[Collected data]
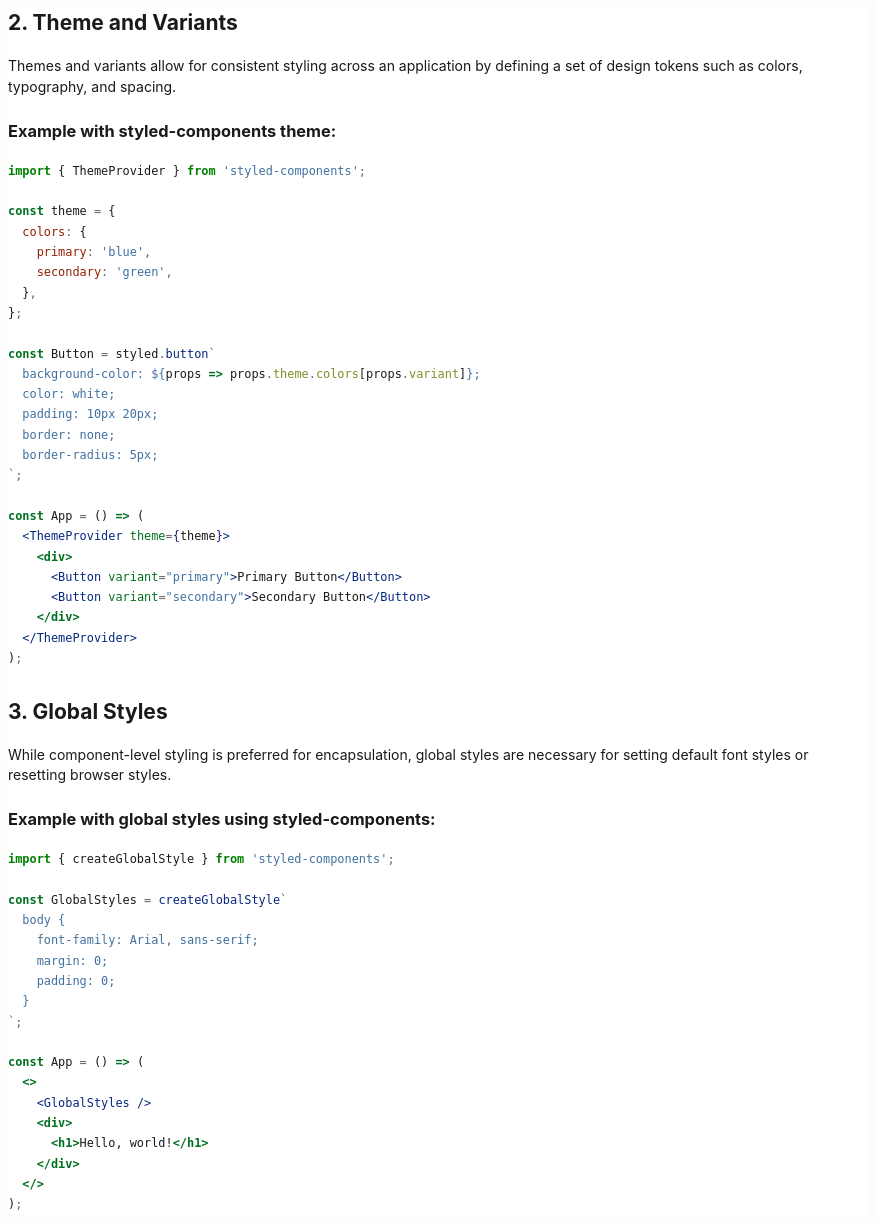 ## 2. Theme and Variants

Themes and variants allow for consistent styling across an application by defining a set of design tokens such as colors, typography, and spacing.

### Example with styled-components theme:
```jsx
import { ThemeProvider } from 'styled-components';

const theme = {
  colors: {
    primary: 'blue',
    secondary: 'green',
  },
};

const Button = styled.button`
  background-color: ${props => props.theme.colors[props.variant]};
  color: white;
  padding: 10px 20px;
  border: none;
  border-radius: 5px;
`;

const App = () => (
  <ThemeProvider theme={theme}>
    <div>
      <Button variant="primary">Primary Button</Button>
      <Button variant="secondary">Secondary Button</Button>
    </div>
  </ThemeProvider>
);
```

## 3. Global Styles

While component-level styling is preferred for encapsulation, global styles are necessary for setting default font styles or resetting browser styles.

### Example with global styles using styled-components:
```jsx
import { createGlobalStyle } from 'styled-components';

const GlobalStyles = createGlobalStyle`
  body {
    font-family: Arial, sans-serif;
    margin: 0;
    padding: 0;
  }
`;

const App = () => (
  <>
    <GlobalStyles />
    <div>
      <h1>Hello, world!</h1>
    </div>
  </>
);
```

• [What you are asked to do]
Copy out each line of the records above that includes "styled".

• [Exercise response]
### Example with styled-components theme:
import { ThemeProvider } from 'styled-components';
const Button = styled.button`
### Example with global styles using styled-components:
import { createGlobalStyle } from 'styled-components';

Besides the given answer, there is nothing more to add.